> PROBLEM REQUIREMENTS
Only the lines below from the one containing "Created for rapid" through the one containing "2. Отсчет за" belong in the answer, set down exactly, with the pictures left out.

> DATA
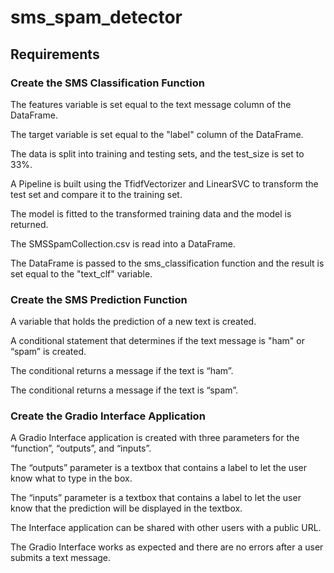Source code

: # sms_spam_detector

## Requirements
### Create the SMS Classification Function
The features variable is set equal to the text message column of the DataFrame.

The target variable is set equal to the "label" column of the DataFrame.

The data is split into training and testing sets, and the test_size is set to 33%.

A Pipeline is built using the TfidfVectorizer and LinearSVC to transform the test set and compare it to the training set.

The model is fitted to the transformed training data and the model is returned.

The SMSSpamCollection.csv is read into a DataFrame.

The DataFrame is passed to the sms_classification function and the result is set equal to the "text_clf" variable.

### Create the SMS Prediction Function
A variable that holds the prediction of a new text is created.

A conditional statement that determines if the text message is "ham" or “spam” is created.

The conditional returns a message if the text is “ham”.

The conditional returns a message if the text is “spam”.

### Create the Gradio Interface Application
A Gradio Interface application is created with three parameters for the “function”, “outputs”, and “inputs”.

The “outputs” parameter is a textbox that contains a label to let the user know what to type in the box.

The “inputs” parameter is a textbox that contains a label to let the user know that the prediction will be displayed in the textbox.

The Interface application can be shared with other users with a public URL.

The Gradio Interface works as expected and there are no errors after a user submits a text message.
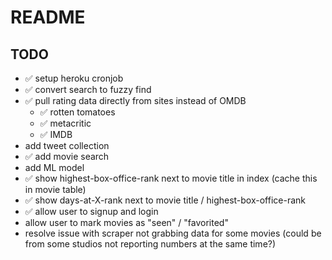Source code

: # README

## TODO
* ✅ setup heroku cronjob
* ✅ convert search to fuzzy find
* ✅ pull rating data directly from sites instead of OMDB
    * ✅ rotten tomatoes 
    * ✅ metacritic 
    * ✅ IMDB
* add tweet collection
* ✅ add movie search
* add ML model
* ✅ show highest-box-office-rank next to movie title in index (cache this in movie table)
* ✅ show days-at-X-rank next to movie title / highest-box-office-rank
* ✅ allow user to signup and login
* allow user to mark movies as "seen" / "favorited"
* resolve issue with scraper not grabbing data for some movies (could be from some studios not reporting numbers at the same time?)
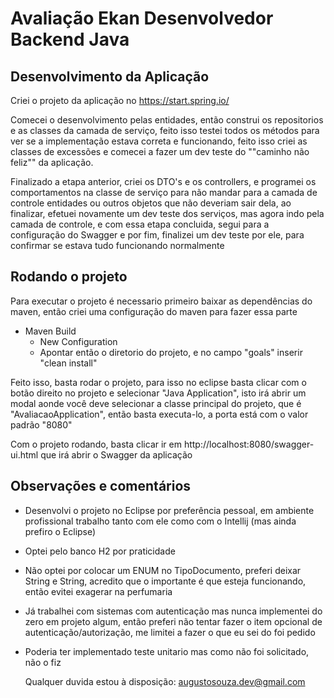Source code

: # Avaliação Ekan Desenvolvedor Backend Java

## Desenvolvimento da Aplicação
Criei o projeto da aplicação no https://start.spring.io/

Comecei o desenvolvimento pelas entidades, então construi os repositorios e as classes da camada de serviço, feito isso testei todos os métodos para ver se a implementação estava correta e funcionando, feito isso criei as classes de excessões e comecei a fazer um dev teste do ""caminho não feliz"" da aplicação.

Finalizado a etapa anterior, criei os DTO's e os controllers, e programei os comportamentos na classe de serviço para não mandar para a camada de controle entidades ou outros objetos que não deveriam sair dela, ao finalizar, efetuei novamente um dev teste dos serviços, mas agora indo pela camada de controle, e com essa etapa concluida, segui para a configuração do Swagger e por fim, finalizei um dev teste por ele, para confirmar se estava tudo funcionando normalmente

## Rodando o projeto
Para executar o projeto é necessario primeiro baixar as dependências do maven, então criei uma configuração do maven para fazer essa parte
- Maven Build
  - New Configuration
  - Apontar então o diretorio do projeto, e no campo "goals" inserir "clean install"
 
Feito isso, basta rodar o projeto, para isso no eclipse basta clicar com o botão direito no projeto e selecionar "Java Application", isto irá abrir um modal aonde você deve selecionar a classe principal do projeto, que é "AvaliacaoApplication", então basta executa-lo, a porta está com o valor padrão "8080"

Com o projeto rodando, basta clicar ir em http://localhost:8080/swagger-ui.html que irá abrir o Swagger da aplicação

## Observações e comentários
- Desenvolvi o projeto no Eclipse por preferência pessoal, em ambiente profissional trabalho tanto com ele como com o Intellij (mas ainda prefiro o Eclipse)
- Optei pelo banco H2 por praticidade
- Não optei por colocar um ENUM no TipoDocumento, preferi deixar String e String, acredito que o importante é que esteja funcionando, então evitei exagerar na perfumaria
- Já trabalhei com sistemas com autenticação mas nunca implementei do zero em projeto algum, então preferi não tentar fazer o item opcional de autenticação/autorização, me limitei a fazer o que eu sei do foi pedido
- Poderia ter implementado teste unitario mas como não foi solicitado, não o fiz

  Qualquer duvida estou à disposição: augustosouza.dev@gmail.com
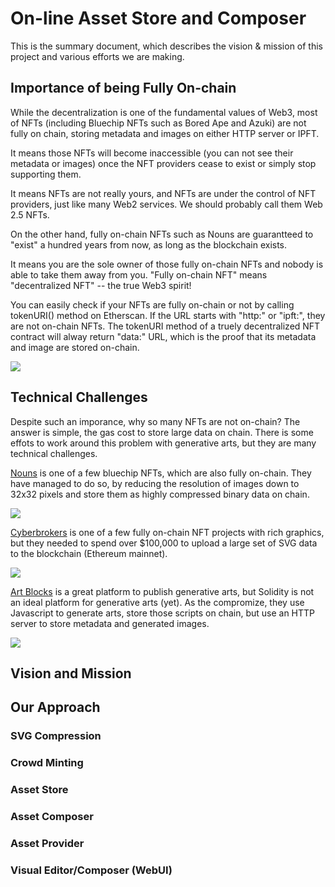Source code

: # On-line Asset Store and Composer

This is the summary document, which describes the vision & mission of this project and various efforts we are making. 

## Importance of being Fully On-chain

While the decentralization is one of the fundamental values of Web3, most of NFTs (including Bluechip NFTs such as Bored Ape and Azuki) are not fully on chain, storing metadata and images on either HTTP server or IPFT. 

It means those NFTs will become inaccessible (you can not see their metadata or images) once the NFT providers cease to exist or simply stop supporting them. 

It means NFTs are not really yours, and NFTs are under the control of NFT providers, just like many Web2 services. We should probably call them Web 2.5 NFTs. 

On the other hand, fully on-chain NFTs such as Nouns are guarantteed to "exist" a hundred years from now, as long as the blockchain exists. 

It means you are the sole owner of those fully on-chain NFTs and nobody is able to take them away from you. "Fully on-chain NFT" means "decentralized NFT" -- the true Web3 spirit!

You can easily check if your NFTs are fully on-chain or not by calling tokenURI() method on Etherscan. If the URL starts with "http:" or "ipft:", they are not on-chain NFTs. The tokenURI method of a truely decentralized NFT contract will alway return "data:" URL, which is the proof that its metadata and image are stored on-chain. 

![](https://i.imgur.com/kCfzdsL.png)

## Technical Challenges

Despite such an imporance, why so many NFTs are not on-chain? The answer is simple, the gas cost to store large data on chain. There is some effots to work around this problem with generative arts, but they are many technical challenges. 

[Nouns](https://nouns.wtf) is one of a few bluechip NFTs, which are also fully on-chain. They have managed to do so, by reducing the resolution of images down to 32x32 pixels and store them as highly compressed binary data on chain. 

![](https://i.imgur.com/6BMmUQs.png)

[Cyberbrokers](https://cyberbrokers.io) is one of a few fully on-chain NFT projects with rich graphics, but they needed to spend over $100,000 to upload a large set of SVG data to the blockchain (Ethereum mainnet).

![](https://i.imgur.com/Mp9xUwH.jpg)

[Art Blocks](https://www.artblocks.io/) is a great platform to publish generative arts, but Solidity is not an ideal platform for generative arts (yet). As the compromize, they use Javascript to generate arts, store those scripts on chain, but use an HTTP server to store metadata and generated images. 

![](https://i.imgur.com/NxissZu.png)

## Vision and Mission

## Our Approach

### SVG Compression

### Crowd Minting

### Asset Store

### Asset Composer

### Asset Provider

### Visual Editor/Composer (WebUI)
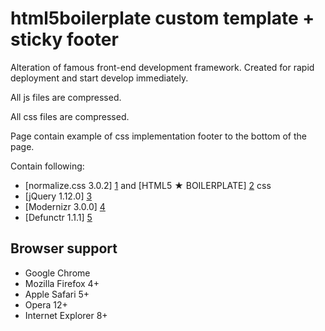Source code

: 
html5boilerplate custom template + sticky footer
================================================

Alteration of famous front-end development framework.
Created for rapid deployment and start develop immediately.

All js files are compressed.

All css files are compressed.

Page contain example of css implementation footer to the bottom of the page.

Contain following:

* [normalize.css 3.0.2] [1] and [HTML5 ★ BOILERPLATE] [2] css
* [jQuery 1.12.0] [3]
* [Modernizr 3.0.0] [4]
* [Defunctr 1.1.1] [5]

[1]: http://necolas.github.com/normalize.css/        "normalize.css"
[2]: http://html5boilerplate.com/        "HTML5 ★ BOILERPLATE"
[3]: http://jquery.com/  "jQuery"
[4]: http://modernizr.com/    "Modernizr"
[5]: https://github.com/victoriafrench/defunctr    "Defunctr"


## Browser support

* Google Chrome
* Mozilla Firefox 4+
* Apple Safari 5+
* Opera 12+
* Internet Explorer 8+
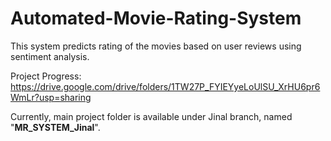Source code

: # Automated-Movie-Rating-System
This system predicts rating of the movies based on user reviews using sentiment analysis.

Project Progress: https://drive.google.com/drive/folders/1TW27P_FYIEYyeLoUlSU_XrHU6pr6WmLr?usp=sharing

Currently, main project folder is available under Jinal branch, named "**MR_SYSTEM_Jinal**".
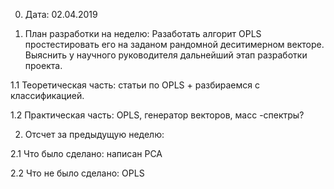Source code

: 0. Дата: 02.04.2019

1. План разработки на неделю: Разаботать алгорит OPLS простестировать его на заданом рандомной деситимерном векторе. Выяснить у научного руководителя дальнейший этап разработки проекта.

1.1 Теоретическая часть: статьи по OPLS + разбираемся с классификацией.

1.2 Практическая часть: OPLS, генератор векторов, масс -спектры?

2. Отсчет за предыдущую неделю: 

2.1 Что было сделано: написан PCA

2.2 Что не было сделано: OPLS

> WRITTEN SOLUTION
Created for rapid deployment and start develop immediately.

All js files are compressed.

All css files are compressed.

Page contain example of css implementation footer to the bottom of the page.

Contain following:

* [normalize.css 3.0.2] [1] and [HTML5 ★ BOILERPLATE] [2] css
* [jQuery 1.12.0] [3]
* [Modernizr 3.0.0] [4]
* [Defunctr 1.1.1] [5]

[1]: http://necolas.github.com/normalize.css/        "normalize.css"
[2]: http://html5boilerplate.com/        "HTML5 ★ BOILERPLATE"
[3]: http://jquery.com/  "jQuery"
[4]: http://modernizr.com/    "Modernizr"
[5]: https://github.com/victoriafrench/defunctr    "Defunctr"


## Browser support

* Google Chrome
* Mozilla Firefox 4+
* Apple Safari 5+
* Opera 12+
* Internet Explorer 8+
Source code

: # Automated-Movie-Rating-System
This system predicts rating of the movies based on user reviews using sentiment analysis.

Project Progress: https://drive.google.com/drive/folders/1TW27P_FYIEYyeLoUlSU_XrHU6pr6WmLr?usp=sharing

Currently, main project folder is available under Jinal branch, named "**MR_SYSTEM_Jinal**".
Source code

: 0. Дата: 02.04.2019

1. План разработки на неделю: Разаботать алгорит OPLS простестировать его на заданом рандомной деситимерном векторе. Выяснить у научного руководителя дальнейший этап разработки проекта.

1.1 Теоретическая часть: статьи по OPLS + разбираемся с классификацией.

1.2 Практическая часть: OPLS, генератор векторов, масс -спектры?

2. Отсчет за предыдущую неделю: 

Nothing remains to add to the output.